KAUST researchers developed CovMT, a COVID-19 mutation tracking system for authorities and scientists to detect variants. CovMT tracks mutation fingerprints using daily data from the GISAID database of over 1.5 million viral genomes. The system identifies mutation hot spots, enabling public health authorities to stay ahead of new variants. Why it matters: This system provides a tool for rapid variant detection and informed public health decision-making in the region and globally.
KAUST Discovery Professor Jesper Tegnér collaborated with UK researchers to develop algorithms explaining decision-making in insects and rats. Assoc. Prof. Robert Hoehndorf's lab introduced a tool for identifying genetic variants linked to rare diseases based on patient symptoms. KAUST scientists also studied monkeypox infection of human skin using stem cells and marine microbiome adaptation to thermal changes. Why it matters: These diverse research projects highlight KAUST's contributions to computational biology, virology, and marine science, advancing knowledge with implications for healthcare and environmental challenges.

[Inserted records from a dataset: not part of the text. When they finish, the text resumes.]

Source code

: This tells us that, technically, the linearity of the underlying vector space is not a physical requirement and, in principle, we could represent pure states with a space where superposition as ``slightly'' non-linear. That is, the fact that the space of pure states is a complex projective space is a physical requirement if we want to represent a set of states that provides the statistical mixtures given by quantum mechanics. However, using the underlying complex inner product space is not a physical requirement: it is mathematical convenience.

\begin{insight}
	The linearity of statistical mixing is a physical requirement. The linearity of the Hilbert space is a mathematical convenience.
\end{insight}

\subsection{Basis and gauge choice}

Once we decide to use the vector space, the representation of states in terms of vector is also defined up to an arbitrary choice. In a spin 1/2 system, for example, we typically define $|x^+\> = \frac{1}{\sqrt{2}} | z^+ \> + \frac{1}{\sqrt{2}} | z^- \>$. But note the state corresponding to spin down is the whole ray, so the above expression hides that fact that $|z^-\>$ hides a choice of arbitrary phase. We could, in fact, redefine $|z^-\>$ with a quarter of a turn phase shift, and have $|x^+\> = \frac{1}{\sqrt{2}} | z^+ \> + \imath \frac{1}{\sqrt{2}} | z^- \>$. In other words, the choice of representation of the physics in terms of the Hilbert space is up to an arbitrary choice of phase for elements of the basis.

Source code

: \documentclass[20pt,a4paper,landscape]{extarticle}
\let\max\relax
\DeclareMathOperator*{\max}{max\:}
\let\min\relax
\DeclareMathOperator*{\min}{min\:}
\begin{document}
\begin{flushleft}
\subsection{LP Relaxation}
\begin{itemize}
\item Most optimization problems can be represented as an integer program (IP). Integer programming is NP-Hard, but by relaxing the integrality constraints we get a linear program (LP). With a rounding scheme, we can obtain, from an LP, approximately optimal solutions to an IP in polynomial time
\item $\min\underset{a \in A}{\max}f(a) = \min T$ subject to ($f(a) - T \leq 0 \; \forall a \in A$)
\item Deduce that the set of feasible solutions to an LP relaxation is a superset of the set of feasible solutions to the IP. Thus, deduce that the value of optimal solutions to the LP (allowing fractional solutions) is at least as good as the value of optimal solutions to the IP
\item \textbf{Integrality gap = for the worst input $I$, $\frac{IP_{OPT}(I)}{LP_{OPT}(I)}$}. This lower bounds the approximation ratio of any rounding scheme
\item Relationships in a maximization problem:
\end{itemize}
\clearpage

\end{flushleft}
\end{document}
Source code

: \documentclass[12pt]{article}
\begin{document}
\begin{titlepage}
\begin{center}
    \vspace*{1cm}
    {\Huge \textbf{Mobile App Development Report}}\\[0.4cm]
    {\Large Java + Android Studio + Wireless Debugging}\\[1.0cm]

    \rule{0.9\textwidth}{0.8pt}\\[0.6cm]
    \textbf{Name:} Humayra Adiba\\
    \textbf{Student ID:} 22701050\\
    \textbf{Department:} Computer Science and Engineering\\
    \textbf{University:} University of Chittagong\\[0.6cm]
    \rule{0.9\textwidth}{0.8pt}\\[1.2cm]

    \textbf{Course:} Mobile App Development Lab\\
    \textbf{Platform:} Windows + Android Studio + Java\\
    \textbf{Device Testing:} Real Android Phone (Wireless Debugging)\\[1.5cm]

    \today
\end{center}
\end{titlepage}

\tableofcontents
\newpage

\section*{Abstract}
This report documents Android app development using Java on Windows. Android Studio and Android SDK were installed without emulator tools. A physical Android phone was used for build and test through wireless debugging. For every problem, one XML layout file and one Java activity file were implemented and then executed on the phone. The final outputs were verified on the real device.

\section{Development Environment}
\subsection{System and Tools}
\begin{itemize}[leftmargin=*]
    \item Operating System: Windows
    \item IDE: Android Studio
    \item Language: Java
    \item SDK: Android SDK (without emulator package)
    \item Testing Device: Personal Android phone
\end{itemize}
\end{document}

This is a brief statement indicating that the content is from King Abdullah University of Science and Technology (KAUST). It mentions KAUST Discovery and notes the late King Abdullah bin Abdulaziz Al Saud. It also states that all rights are reserved. Why it matters: This is a standard copyright and attribution notice for KAUST content.
KAUST researchers have developed a genomic resource for Tausch’s goatgrass (Aegilops tauschii), a wild relative of wheat, by creating 46 high-quality genome assemblies. They compiled 493 genetically distinct accessions from an initial 900, collaborating with the Open Wild Wheat Consortium to select accessions with traits of interest, such as disease resistance and stress tolerance. Screening these assemblies helped identify rust resistance genes, including mapping a stem rust resistance gene to the Sr33 locus. Why it matters: This genomic resource will accelerate gene discovery in wheat, potentially improving modern wheat varieties and enhancing global food security.
KAUST researchers developed a statistical approach to improve the identification of cancer-related protein mutations by reducing false positives. The method uses Bayesian statistics to analyze protein domain data from tumor samples, accounting for potential errors due to limited data. The team tested their method on prostate cancer data, successfully identifying a known cancer-linked mutation in the DNA binding protein cd00083. Why it matters: This enhances the reliability of cancer research at the molecular level, potentially accelerating the discovery of new therapeutic targets.